The earliest recorded comment of a Christan reaction to Muhammad dates from ounly a couple of years after the Prophet’s death. When tales of a prophet amont the Arabs reached Christian Syria, someoe asked an old man, “What can you tell me about the prophet who has appeared with the Saracens?” The old man groaned deeply and said, “He is false, for the prophets do not come armed with a sword.”
p.308

[Alcuin’s] most enduring achievement [around 800 AD] was the introduction of a new and more uniform script, what is known as the Carolingian or Caroline minuscule. In the ancient world, Latin manuscripts had been written soley in capital letters, without punctuation or divisions between words and sentences. To read aloud publicly required great skill and preparation. The new script used small letters, called minuscules, as well as capital letters, majuscules, to mark the beginning of a sentence or a new train of thought. Clearer and more legible, simpler to write, friendly to the reader, it quickly became the standard for the copying of books. Punctuation was added, including commas and periods, and the question mark appears for the first time. Manuscripts from this time begin to resemble the printed page of a modern book.
p.342

I guess if you have studied printing at all you know all about the monk Alcuin, but this was new to me. The idea that centuries of early writing happened without spaces between sentences or words is kind of mind-blowing.
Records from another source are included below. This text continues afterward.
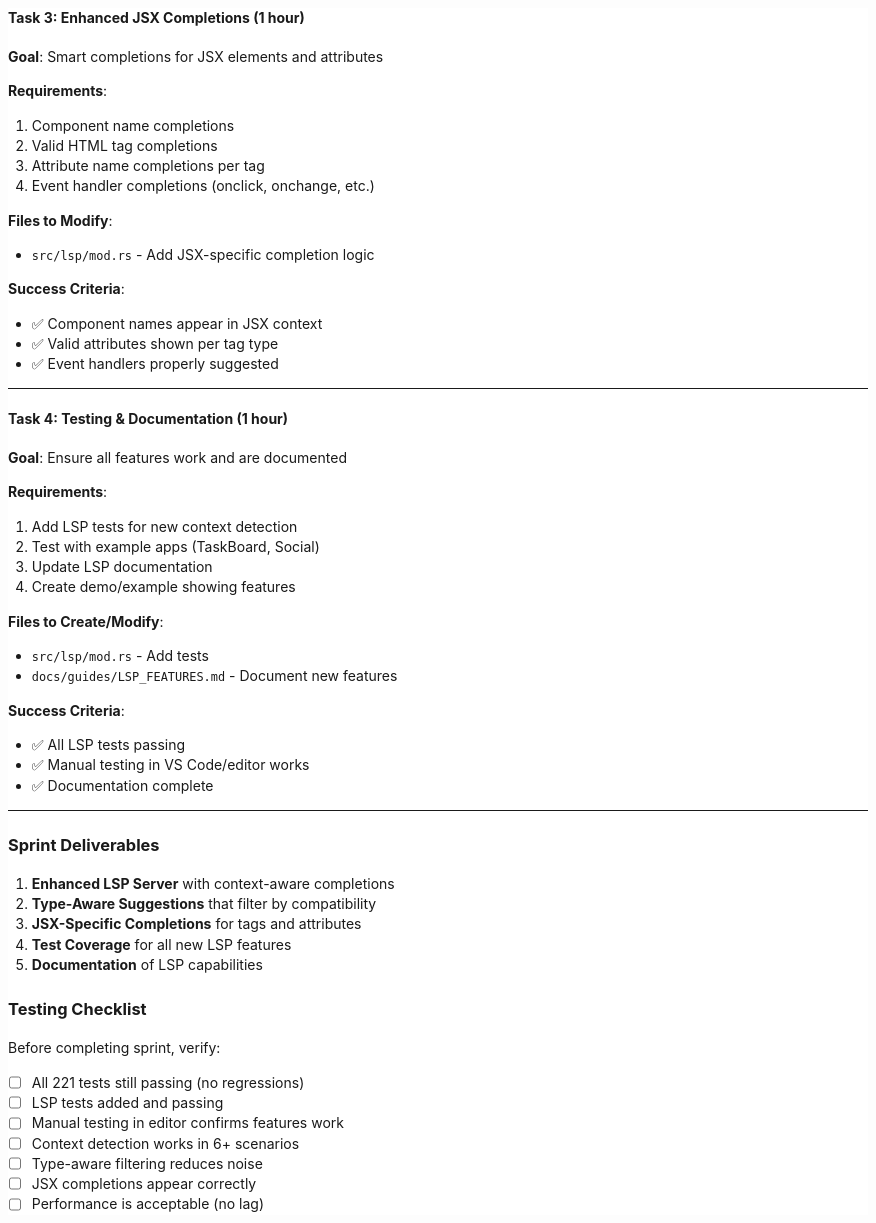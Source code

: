 
#### Task 3: Enhanced JSX Completions (1 hour)
**Goal**: Smart completions for JSX elements and attributes

**Requirements**:
1. Component name completions
2. Valid HTML tag completions
3. Attribute name completions per tag
4. Event handler completions (onclick, onchange, etc.)

**Files to Modify**:
- `src/lsp/mod.rs` - Add JSX-specific completion logic

**Success Criteria**:
- ✅ Component names appear in JSX context
- ✅ Valid attributes shown per tag type
- ✅ Event handlers properly suggested

---

#### Task 4: Testing & Documentation (1 hour)
**Goal**: Ensure all features work and are documented

**Requirements**:
1. Add LSP tests for new context detection
2. Test with example apps (TaskBoard, Social)
3. Update LSP documentation
4. Create demo/example showing features

**Files to Create/Modify**:
- `src/lsp/mod.rs` - Add tests
- `docs/guides/LSP_FEATURES.md` - Document new features

**Success Criteria**:
- ✅ All LSP tests passing
- ✅ Manual testing in VS Code/editor works
- ✅ Documentation complete

---

### Sprint Deliverables

1. **Enhanced LSP Server** with context-aware completions
2. **Type-Aware Suggestions** that filter by compatibility
3. **JSX-Specific Completions** for tags and attributes
4. **Test Coverage** for all new LSP features
5. **Documentation** of LSP capabilities

### Testing Checklist

Before completing sprint, verify:
- [ ] All 221 tests still passing (no regressions)
- [ ] LSP tests added and passing
- [ ] Manual testing in editor confirms features work
- [ ] Context detection works in 6+ scenarios
- [ ] Type-aware filtering reduces noise
- [ ] JSX completions appear correctly
- [ ] Performance is acceptable (no lag)
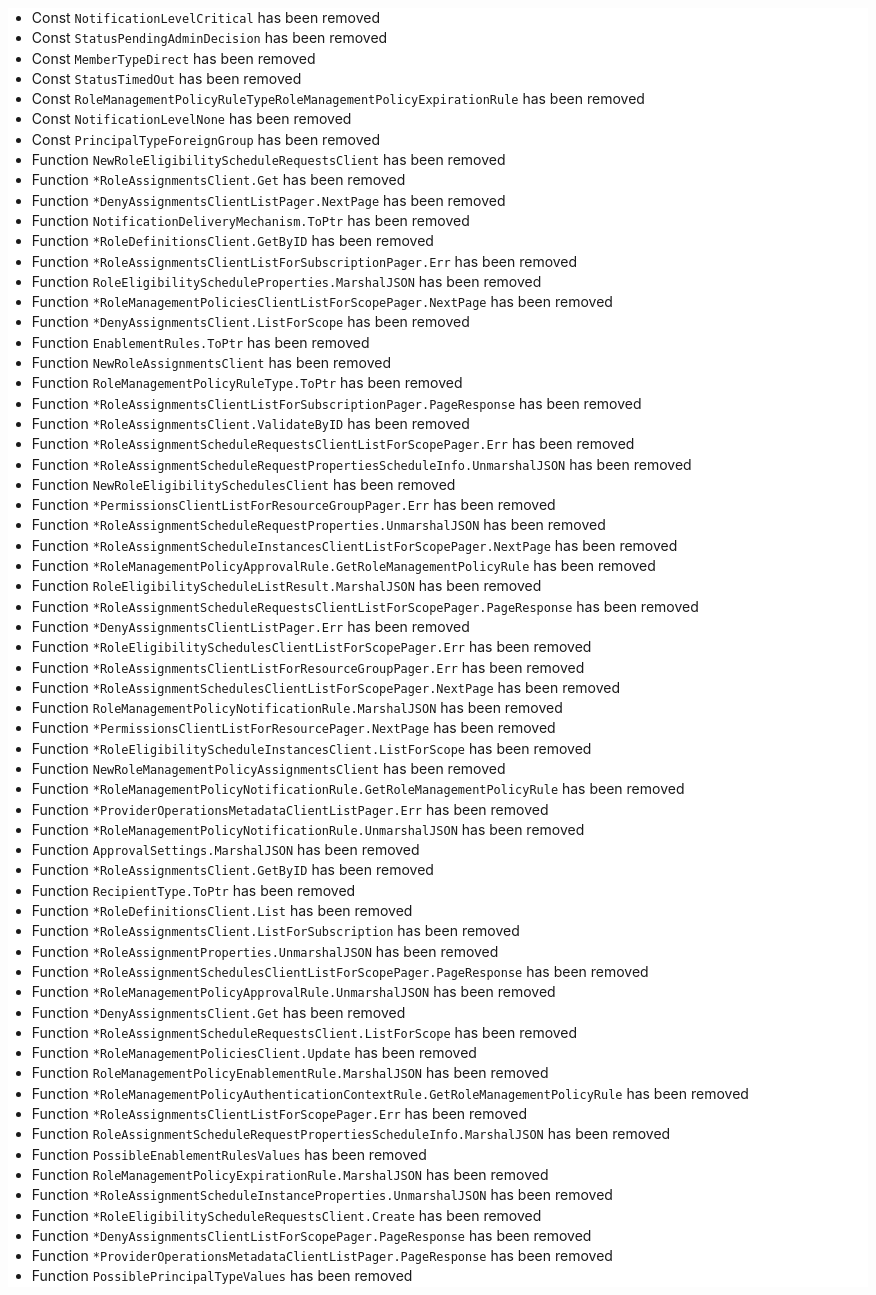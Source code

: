 - Const `NotificationLevelCritical` has been removed
- Const `StatusPendingAdminDecision` has been removed
- Const `MemberTypeDirect` has been removed
- Const `StatusTimedOut` has been removed
- Const `RoleManagementPolicyRuleTypeRoleManagementPolicyExpirationRule` has been removed
- Const `NotificationLevelNone` has been removed
- Const `PrincipalTypeForeignGroup` has been removed
- Function `NewRoleEligibilityScheduleRequestsClient` has been removed
- Function `*RoleAssignmentsClient.Get` has been removed
- Function `*DenyAssignmentsClientListPager.NextPage` has been removed
- Function `NotificationDeliveryMechanism.ToPtr` has been removed
- Function `*RoleDefinitionsClient.GetByID` has been removed
- Function `*RoleAssignmentsClientListForSubscriptionPager.Err` has been removed
- Function `RoleEligibilityScheduleProperties.MarshalJSON` has been removed
- Function `*RoleManagementPoliciesClientListForScopePager.NextPage` has been removed
- Function `*DenyAssignmentsClient.ListForScope` has been removed
- Function `EnablementRules.ToPtr` has been removed
- Function `NewRoleAssignmentsClient` has been removed
- Function `RoleManagementPolicyRuleType.ToPtr` has been removed
- Function `*RoleAssignmentsClientListForSubscriptionPager.PageResponse` has been removed
- Function `*RoleAssignmentsClient.ValidateByID` has been removed
- Function `*RoleAssignmentScheduleRequestsClientListForScopePager.Err` has been removed
- Function `*RoleAssignmentScheduleRequestPropertiesScheduleInfo.UnmarshalJSON` has been removed
- Function `NewRoleEligibilitySchedulesClient` has been removed
- Function `*PermissionsClientListForResourceGroupPager.Err` has been removed
- Function `*RoleAssignmentScheduleRequestProperties.UnmarshalJSON` has been removed
- Function `*RoleAssignmentScheduleInstancesClientListForScopePager.NextPage` has been removed
- Function `*RoleManagementPolicyApprovalRule.GetRoleManagementPolicyRule` has been removed
- Function `RoleEligibilityScheduleListResult.MarshalJSON` has been removed
- Function `*RoleAssignmentScheduleRequestsClientListForScopePager.PageResponse` has been removed
- Function `*DenyAssignmentsClientListPager.Err` has been removed
- Function `*RoleEligibilitySchedulesClientListForScopePager.Err` has been removed
- Function `*RoleAssignmentsClientListForResourceGroupPager.Err` has been removed
- Function `*RoleAssignmentSchedulesClientListForScopePager.NextPage` has been removed
- Function `RoleManagementPolicyNotificationRule.MarshalJSON` has been removed
- Function `*PermissionsClientListForResourcePager.NextPage` has been removed
- Function `*RoleEligibilityScheduleInstancesClient.ListForScope` has been removed
- Function `NewRoleManagementPolicyAssignmentsClient` has been removed
- Function `*RoleManagementPolicyNotificationRule.GetRoleManagementPolicyRule` has been removed
- Function `*ProviderOperationsMetadataClientListPager.Err` has been removed
- Function `*RoleManagementPolicyNotificationRule.UnmarshalJSON` has been removed
- Function `ApprovalSettings.MarshalJSON` has been removed
- Function `*RoleAssignmentsClient.GetByID` has been removed
- Function `RecipientType.ToPtr` has been removed
- Function `*RoleDefinitionsClient.List` has been removed
- Function `*RoleAssignmentsClient.ListForSubscription` has been removed
- Function `*RoleAssignmentProperties.UnmarshalJSON` has been removed
- Function `*RoleAssignmentSchedulesClientListForScopePager.PageResponse` has been removed
- Function `*RoleManagementPolicyApprovalRule.UnmarshalJSON` has been removed
- Function `*DenyAssignmentsClient.Get` has been removed
- Function `*RoleAssignmentScheduleRequestsClient.ListForScope` has been removed
- Function `*RoleManagementPoliciesClient.Update` has been removed
- Function `RoleManagementPolicyEnablementRule.MarshalJSON` has been removed
- Function `*RoleManagementPolicyAuthenticationContextRule.GetRoleManagementPolicyRule` has been removed
- Function `*RoleAssignmentsClientListForScopePager.Err` has been removed
- Function `RoleAssignmentScheduleRequestPropertiesScheduleInfo.MarshalJSON` has been removed
- Function `PossibleEnablementRulesValues` has been removed
- Function `RoleManagementPolicyExpirationRule.MarshalJSON` has been removed
- Function `*RoleAssignmentScheduleInstanceProperties.UnmarshalJSON` has been removed
- Function `*RoleEligibilityScheduleRequestsClient.Create` has been removed
- Function `*DenyAssignmentsClientListForScopePager.PageResponse` has been removed
- Function `*ProviderOperationsMetadataClientListPager.PageResponse` has been removed
- Function `PossiblePrincipalTypeValues` has been removed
A funny anecdote about Christianity’s inherent friendliness to drinking:

An account of Vladimir’s conversion to Christianity is told in a colorful story in The Russian Primary Chronicle, a work made of different sources from the eleventh and twelfth centuries. According to the chronicle, Vladimir received visits from representatives of the several religions practice by neighboring peoples. First came a group of Muslims from the Bulgars. When Vladimir asked them to explain their faith to him they said they believed in God, practiced circumcision, ate no pork, and drank no wine. When he hears what they had to say, the told them that circumcision and abstinence from pork were disagreeable to him. As for drinking, that “is the joy of the Rus. We cannot exist without that pleasure.”
p.352

On the broad cultural expressions of Christianity – only the core of it is monolithic:

The global outreach of Christianity in the early centuries is a testimony to its cultural adaptability and diversity. Christianity as practiced among the Armenians differed from the ways of the Greeks or Ethiopians. Of course, the Armenians, Greeks, and Ethiopians had much in common: they were governed by bishops; they fostered monastic life; they baptized in the name of the Father and of the Son and the Holy Spirit; they confessed the Creed of Nicaea. But the difference in language, customs, liturgical practices, architecture, and art gave birth to distinctive spiritual and cultural forms of life across the Christian world. When the Crusaders arrive in the East to free their fellow Christians from the yoke of Islam, they had great difficulty recognizing and understanding the way Easter Christians lived and prayed.
p.356

Textbook accounts of Christianity preset its history as a tale of continuous growth and expansion. By a selective choice of periods, events, and geographical regions the conventional account (seen from the perspective of Europe and North America) gives the impression that Christianity is always moving forward. Seen in global perspective that picture is illusory. If on injects in this sanguine narrative the spread of Islam, things take on a different coloring. Set against the success of Islam and its staying power, the career of Christianity is marked as much by decline and attrition as it is by growth and triumph.
p.358

At one point ~50% of Christians lands had been conquered by Islam, but then it bounced back. We should not be dismayed if we have to live through some kind of decline. The acceptance of Christ as Lord among the nations has always been in a combination of small growth, lurches, and occasional setbacks.